(About this exercise)
Search the records below for the word "want". Pull out each line that has it.

(Materials provided)
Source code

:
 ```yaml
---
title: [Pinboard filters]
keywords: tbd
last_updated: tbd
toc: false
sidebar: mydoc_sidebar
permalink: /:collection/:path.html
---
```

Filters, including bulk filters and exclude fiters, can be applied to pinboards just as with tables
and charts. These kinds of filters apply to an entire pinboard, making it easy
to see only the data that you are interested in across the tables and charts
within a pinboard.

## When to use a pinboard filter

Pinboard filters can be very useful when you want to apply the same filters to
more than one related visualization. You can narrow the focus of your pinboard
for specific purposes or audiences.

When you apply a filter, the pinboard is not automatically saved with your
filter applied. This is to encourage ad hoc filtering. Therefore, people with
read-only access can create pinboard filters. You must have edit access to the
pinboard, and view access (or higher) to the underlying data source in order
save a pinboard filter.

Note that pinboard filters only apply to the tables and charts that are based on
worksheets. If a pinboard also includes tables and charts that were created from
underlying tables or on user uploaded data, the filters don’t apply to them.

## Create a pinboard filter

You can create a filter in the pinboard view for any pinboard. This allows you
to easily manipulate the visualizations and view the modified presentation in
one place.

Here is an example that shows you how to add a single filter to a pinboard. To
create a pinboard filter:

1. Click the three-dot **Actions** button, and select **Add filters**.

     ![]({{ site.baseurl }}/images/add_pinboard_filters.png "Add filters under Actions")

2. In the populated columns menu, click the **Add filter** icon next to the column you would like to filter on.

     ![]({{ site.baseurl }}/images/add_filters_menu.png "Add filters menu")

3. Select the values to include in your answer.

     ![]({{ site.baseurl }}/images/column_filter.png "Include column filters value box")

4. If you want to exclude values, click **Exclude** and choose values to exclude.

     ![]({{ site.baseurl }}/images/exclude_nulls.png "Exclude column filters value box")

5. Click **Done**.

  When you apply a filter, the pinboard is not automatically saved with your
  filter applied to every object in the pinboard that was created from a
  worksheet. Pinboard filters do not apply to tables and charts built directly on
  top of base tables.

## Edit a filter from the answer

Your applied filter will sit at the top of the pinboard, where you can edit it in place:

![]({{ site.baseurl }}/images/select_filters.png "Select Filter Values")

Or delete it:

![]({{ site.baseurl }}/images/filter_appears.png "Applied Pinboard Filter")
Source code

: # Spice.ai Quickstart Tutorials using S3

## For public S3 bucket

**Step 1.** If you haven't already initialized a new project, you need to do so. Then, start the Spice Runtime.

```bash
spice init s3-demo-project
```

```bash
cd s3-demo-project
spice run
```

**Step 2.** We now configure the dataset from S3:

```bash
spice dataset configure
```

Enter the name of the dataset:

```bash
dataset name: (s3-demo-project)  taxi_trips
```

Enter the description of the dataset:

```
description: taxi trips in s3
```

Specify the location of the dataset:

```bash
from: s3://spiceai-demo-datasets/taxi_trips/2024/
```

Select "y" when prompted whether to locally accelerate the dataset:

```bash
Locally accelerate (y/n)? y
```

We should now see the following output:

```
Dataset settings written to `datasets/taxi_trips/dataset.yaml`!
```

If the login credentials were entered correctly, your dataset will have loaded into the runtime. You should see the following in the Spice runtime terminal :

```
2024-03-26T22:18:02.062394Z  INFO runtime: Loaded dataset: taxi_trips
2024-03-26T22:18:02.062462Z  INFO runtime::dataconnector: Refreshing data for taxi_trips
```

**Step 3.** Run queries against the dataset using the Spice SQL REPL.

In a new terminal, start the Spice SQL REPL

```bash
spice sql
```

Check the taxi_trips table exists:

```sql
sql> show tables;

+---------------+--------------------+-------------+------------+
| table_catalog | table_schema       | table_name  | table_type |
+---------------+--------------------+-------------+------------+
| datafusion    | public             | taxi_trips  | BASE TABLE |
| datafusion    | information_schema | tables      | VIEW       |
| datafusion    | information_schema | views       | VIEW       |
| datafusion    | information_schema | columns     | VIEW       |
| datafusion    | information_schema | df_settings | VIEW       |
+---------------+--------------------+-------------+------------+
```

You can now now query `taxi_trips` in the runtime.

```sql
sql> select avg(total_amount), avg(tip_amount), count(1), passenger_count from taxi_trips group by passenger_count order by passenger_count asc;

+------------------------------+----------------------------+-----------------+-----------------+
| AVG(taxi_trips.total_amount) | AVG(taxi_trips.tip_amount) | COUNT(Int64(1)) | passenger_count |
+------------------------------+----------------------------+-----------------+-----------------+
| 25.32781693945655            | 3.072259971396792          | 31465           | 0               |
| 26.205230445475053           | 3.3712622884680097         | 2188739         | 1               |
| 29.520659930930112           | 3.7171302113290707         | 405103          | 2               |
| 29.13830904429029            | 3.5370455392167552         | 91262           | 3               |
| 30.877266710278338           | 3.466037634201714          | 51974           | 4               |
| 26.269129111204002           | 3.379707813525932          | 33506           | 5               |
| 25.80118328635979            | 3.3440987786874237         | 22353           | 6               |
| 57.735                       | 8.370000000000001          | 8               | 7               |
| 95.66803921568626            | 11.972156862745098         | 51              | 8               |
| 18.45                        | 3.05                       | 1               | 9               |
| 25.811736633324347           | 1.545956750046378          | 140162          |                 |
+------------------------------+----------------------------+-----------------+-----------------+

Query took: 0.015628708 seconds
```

(Finished task)
Pinboard filters can be very useful when you want to apply the same filters to
4. If you want to exclude values, click **Exclude** and choose values to exclude.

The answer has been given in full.